Review | "From the Kitchen of Half Truth" by Maria Goodin

This week's review is over  2012 debut novel "From the Kitchen if Half Truth" released in English also under the title "Nutmeg" and "The Storyteller's Daughter".
While a cute story, it isn't the type of book I would find myself reaching for typically, however in February Sterling & Kupfer publishing house released a "blind date line" of books for Valentine's Day. Each book was wrapped to cover all the information about the book, leaving only a short description about what type of reader or story it was- and I was pleasantly surprised.
Before I get into my thoughts, here's the book's Goodreads description:

Infused with the delicious warmth of Chocolat and captivating feeling of School of Essential Ingredients, FROM THE KITCHEN OF HALF TRUTH is the warm, tender story of Meg, who can’t convince her cooking-obsessed, fairy-tale loving mother to reveal a thing about their past, even as sickness threatens to hide those secrets forever. Driven to spend one last summer with her mother, Meg must face a choice between what’s real and what we make real, exploring the power of the stories we tell ourselves in order to create the lives we want. 

I enjoyed this book, but I did notice a few things that made me less excited to read it (in fact, it took me over a month to finish and I had to put it down to read something else multiple times until I got around a third of the way through). 
Right away Mark's character was off-putting. He was a jerk.

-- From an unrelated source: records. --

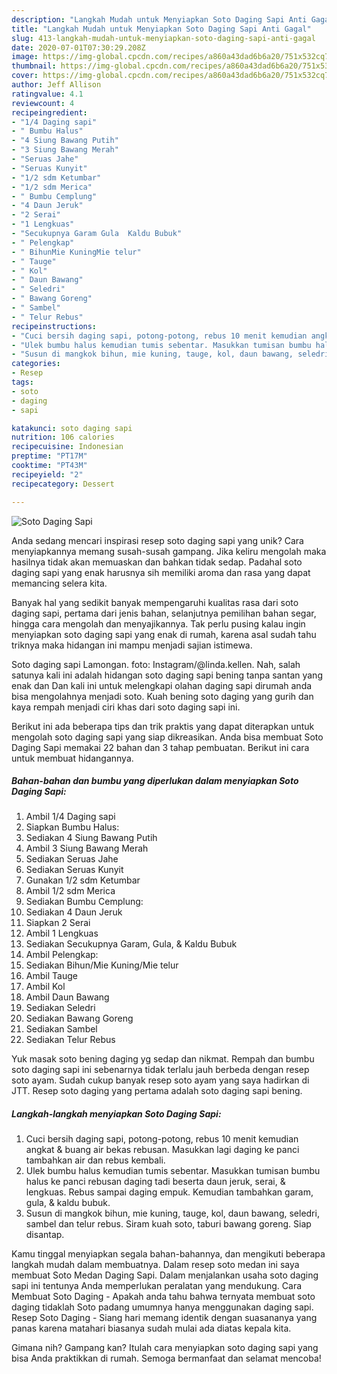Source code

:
 ```yaml
---
description: "Langkah Mudah untuk Menyiapkan Soto Daging Sapi Anti Gagal"
title: "Langkah Mudah untuk Menyiapkan Soto Daging Sapi Anti Gagal"
slug: 413-langkah-mudah-untuk-menyiapkan-soto-daging-sapi-anti-gagal
date: 2020-07-01T07:30:29.208Z
image: https://img-global.cpcdn.com/recipes/a860a43dad6b6a20/751x532cq70/soto-daging-sapi-foto-resep-utama.jpg
thumbnail: https://img-global.cpcdn.com/recipes/a860a43dad6b6a20/751x532cq70/soto-daging-sapi-foto-resep-utama.jpg
cover: https://img-global.cpcdn.com/recipes/a860a43dad6b6a20/751x532cq70/soto-daging-sapi-foto-resep-utama.jpg
author: Jeff Allison
ratingvalue: 4.1
reviewcount: 4
recipeingredient:
- "1/4 Daging sapi"
- " Bumbu Halus"
- "4 Siung Bawang Putih"
- "3 Siung Bawang Merah"
- "Seruas Jahe"
- "Seruas Kunyit"
- "1/2 sdm Ketumbar"
- "1/2 sdm Merica"
- " Bumbu Cemplung"
- "4 Daun Jeruk"
- "2 Serai"
- "1 Lengkuas"
- "Secukupnya Garam Gula  Kaldu Bubuk"
- " Pelengkap"
- " BihunMie KuningMie telur"
- " Tauge"
- " Kol"
- " Daun Bawang"
- " Seledri"
- " Bawang Goreng"
- " Sambel"
- " Telur Rebus"
recipeinstructions:
- "Cuci bersih daging sapi, potong-potong, rebus 10 menit kemudian angkat &amp; buang air bekas rebusan. Masukkan lagi daging ke panci tambahkan air dan rebus kembali."
- "Ulek bumbu halus kemudian tumis sebentar. Masukkan tumisan bumbu halus ke panci rebusan daging tadi beserta daun jeruk, serai, &amp; lengkuas. Rebus sampai daging empuk. Kemudian tambahkan garam, gula, &amp; kaldu bubuk."
- "Susun di mangkok bihun, mie kuning, tauge, kol, daun bawang, seledri, sambel dan telur rebus. Siram kuah soto, taburi bawang goreng. Siap disantap."
categories:
- Resep
tags:
- soto
- daging
- sapi

katakunci: soto daging sapi 
nutrition: 106 calories
recipecuisine: Indonesian
preptime: "PT17M"
cooktime: "PT43M"
recipeyield: "2"
recipecategory: Dessert

---
```



![Soto Daging Sapi](https://img-global.cpcdn.com/recipes/a860a43dad6b6a20/751x532cq70/soto-daging-sapi-foto-resep-utama.jpg)

Anda sedang mencari inspirasi resep soto daging sapi yang unik? Cara menyiapkannya memang susah-susah gampang. Jika keliru mengolah maka hasilnya tidak akan memuaskan dan bahkan tidak sedap. Padahal soto daging sapi yang enak harusnya sih memiliki aroma dan rasa yang dapat memancing selera kita.

Banyak hal yang sedikit banyak mempengaruhi kualitas rasa dari soto daging sapi, pertama dari jenis bahan, selanjutnya pemilihan bahan segar, hingga cara mengolah dan menyajikannya. Tak perlu pusing kalau ingin menyiapkan soto daging sapi yang enak di rumah, karena asal sudah tahu triknya maka hidangan ini mampu menjadi sajian istimewa.

Soto daging sapi Lamongan. foto: Instagram/@linda.kellen. Nah, salah satunya kali ini adalah hidangan soto daging sapi bening tanpa santan yang enak dan Dan kali ini untuk melengkapi olahan daging sapi dirumah anda bisa mengolahnya menjadi soto. Kuah bening soto daging yang gurih dan kaya rempah menjadi ciri khas dari soto daging sapi ini.


Berikut ini ada beberapa tips dan trik praktis yang dapat diterapkan untuk mengolah soto daging sapi yang siap dikreasikan. Anda bisa membuat Soto Daging Sapi memakai 22 bahan dan 3 tahap pembuatan. Berikut ini cara untuk membuat hidangannya.

<!--inarticleads1-->

##### Bahan-bahan dan bumbu yang diperlukan dalam menyiapkan Soto Daging Sapi:

1. Ambil 1/4 Daging sapi
1. Siapkan  Bumbu Halus:
1. Sediakan 4 Siung Bawang Putih
1. Ambil 3 Siung Bawang Merah
1. Sediakan Seruas Jahe
1. Sediakan Seruas Kunyit
1. Gunakan 1/2 sdm Ketumbar
1. Ambil 1/2 sdm Merica
1. Sediakan  Bumbu Cemplung:
1. Sediakan 4 Daun Jeruk
1. Siapkan 2 Serai
1. Ambil 1 Lengkuas
1. Sediakan Secukupnya Garam, Gula, &amp; Kaldu Bubuk
1. Ambil  Pelengkap:
1. Sediakan  Bihun/Mie Kuning/Mie telur
1. Ambil  Tauge
1. Ambil  Kol
1. Ambil  Daun Bawang
1. Sediakan  Seledri
1. Sediakan  Bawang Goreng
1. Sediakan  Sambel
1. Sediakan  Telur Rebus


Yuk masak soto bening daging yg sedap dan nikmat. Rempah dan bumbu soto daging sapi ini sebenarnya tidak terlalu jauh berbeda dengan resep soto ayam. Sudah cukup banyak resep soto ayam yang saya hadirkan di JTT. Resep soto daging yang pertama adalah soto daging sapi bening. 

<!--inarticleads2-->

##### Langkah-langkah menyiapkan Soto Daging Sapi:

1. Cuci bersih daging sapi, potong-potong, rebus 10 menit kemudian angkat &amp; buang air bekas rebusan. Masukkan lagi daging ke panci tambahkan air dan rebus kembali.
1. Ulek bumbu halus kemudian tumis sebentar. Masukkan tumisan bumbu halus ke panci rebusan daging tadi beserta daun jeruk, serai, &amp; lengkuas. Rebus sampai daging empuk. Kemudian tambahkan garam, gula, &amp; kaldu bubuk.
1. Susun di mangkok bihun, mie kuning, tauge, kol, daun bawang, seledri, sambel dan telur rebus. Siram kuah soto, taburi bawang goreng. Siap disantap.


Kamu tinggal menyiapkan segala bahan-bahannya, dan mengikuti beberapa langkah mudah dalam membuatnya. Dalam resep soto medan ini saya membuat Soto Medan Daging Sapi. Dalam menjalankan usaha soto daging sapi ini tentunya Anda memperlukan peralatan yang mendukung. Cara Membuat Soto Daging - Apakah anda tahu bahwa ternyata membuat soto daging tidaklah Soto padang umumnya hanya menggunakan daging sapi. Resep Soto Daging - Siang hari memang identik dengan suasananya yang panas karena matahari biasanya sudah mulai ada diatas kepala kita. 

Gimana nih? Gampang kan? Itulah cara menyiapkan soto daging sapi yang bisa Anda praktikkan di rumah. Semoga bermanfaat dan selamat mencoba!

I don't know if he was intended to come across like that or not- but it made believing Meg was utterly in love with him difficult. 
If Meg's life was that out there the way she was described, someone would have noticed and done something/understood why a young girl believes imaginary events to be true whole-heartedly the way Meg is said to have. 
Meg's grudge over something that happened to her in the 5th grade feels a little far-fetched, and as a scientist, she should know the difference between "impossible" and "improbable". 
Meg as a character wasn't too likable. She came across as rude and condescending while also lacking common sense she thinks she has.

This is a light read that shouldn't be analyzed too much, because then you notice all these little things that bring the book down some. I think this is a good summery read that has enough heart to pull at your emotions, but isn't life changing.